Exercise objective: Exact copy without images: repeat every entry as written.

Collected data
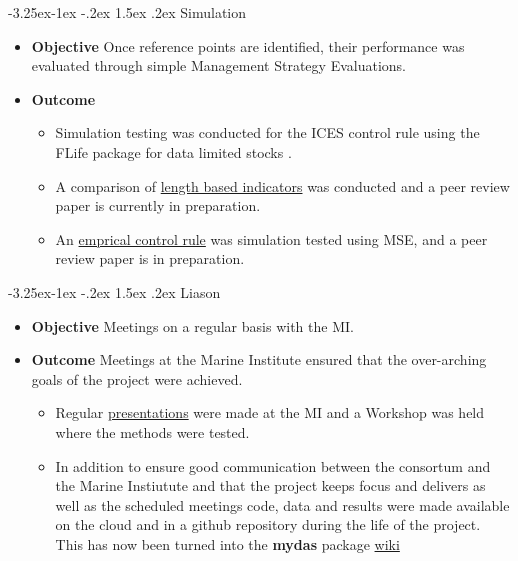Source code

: \documentclass[a4paper, 10pt]{article}
\makeatletter
\renewcommand{\subsection}{\@startsection{subsection}{2}{\z@}%
 {-3.25ex\@plus -1ex \@minus -.2ex}%
 {1.5ex \@plus .2ex}%
 {\normalfont\bfseries\slshape}}
\makeatother
\begin{document}
\newpage
\subsection{Simulation}

\begin{itemize}[labelindent=\parindent,noitemsep,topsep=0pt,parsep=0pt,partopsep=0pt]
 \item \textbf{Objective} Once reference points are identified, their performance was evaluated through simple Management Strategy Evaluations.
 \item \textbf{Outcome} 
 \begin{itemize}
 \item Simulation testing was conducted for the ICES control rule using the FLife package for data limited stocks \citep{fischer2019hcr}.
 \item A comparison of \href{https://3o2y9wugzp1kfxr5hvzgzq-on.drv.tw/MyDas/papers/roc/roc.html}{length based indicators} was conducted and a peer review paper is currently in preparation.
 \item An \href{https://3o2y9wugzp1kfxr5hvzgzq-on.drv.tw/MyDas/papers/pareto/pareto.html}{emprical control rule} was simulation tested using MSE, and a peer review paper is in preparation.
  \end{itemize} 
\end{itemize}


\subsection{Liason}

\begin{itemize}[labelindent=\parindent,noitemsep,topsep=0pt,parsep=0pt,partopsep=0pt]
 \item \textbf{Objective} Meetings on a regular basis with the MI.
 \item \textbf{Outcome} 
 Meetings at the Marine Institute ensured that the over-arching goals of the project were achieved.
 \begin{itemize}
  \item  Regular \href{https://3o2y9wugzp1kfxr5hvzgzq-on.drv.tw/MyDas/presentations.html}{presentations} were made at the MI and a Workshop was held where the methods were tested.
 \item In addition to ensure good communication between the consortum and the Marine Instiutute and that the project keeps focus and delivers as well as the scheduled meetings code, data and results were made available on the cloud and in a github repository during the life of the project. This has now been turned into the \textbf{mydas} package \href{https://github.com/flr/mydAS/wiki}{wiki}
 \end{itemize}
\end{itemize}
\end{document}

Result:
Source code

: \documentclass[a4paper, 10pt]{article}
\makeatletter
\renewcommand{\subsection}{\@startsection{subsection}{2}{\z@}%
 {-3.25ex\@plus -1ex \@minus -.2ex}%
 {1.5ex \@plus .2ex}%
 {\normalfont\bfseries\slshape}}
\makeatother
\begin{document}
\newpage
\subsection{Simulation}

\begin{itemize}[labelindent=\parindent,noitemsep,topsep=0pt,parsep=0pt,partopsep=0pt]
 \item \textbf{Objective} Once reference points are identified, their performance was evaluated through simple Management Strategy Evaluations.
 \item \textbf{Outcome} 
 \begin{itemize}
 \item Simulation testing was conducted for the ICES control rule using the FLife package for data limited stocks \citep{fischer2019hcr}.
 \item A comparison of \href{https://3o2y9wugzp1kfxr5hvzgzq-on.drv.tw/MyDas/papers/roc/roc.html}{length based indicators} was conducted and a peer review paper is currently in preparation.
 \item An \href{https://3o2y9wugzp1kfxr5hvzgzq-on.drv.tw/MyDas/papers/pareto/pareto.html}{emprical control rule} was simulation tested using MSE, and a peer review paper is in preparation.
  \end{itemize} 
\end{itemize}


\subsection{Liason}

\begin{itemize}[labelindent=\parindent,noitemsep,topsep=0pt,parsep=0pt,partopsep=0pt]
 \item \textbf{Objective} Meetings on a regular basis with the MI.
 \item \textbf{Outcome} 
 Meetings at the Marine Institute ensured that the over-arching goals of the project were achieved.
 \begin{itemize}
  \item  Regular \href{https://3o2y9wugzp1kfxr5hvzgzq-on.drv.tw/MyDas/presentations.html}{presentations} were made at the MI and a Workshop was held where the methods were tested.
 \item In addition to ensure good communication between the consortum and the Marine Instiutute and that the project keeps focus and delivers as well as the scheduled meetings code, data and results were made available on the cloud and in a github repository during the life of the project. This has now been turned into the \textbf{mydas} package \href{https://github.com/flr/mydAS/wiki}{wiki}
 \end{itemize}
\end{itemize}
\end{document}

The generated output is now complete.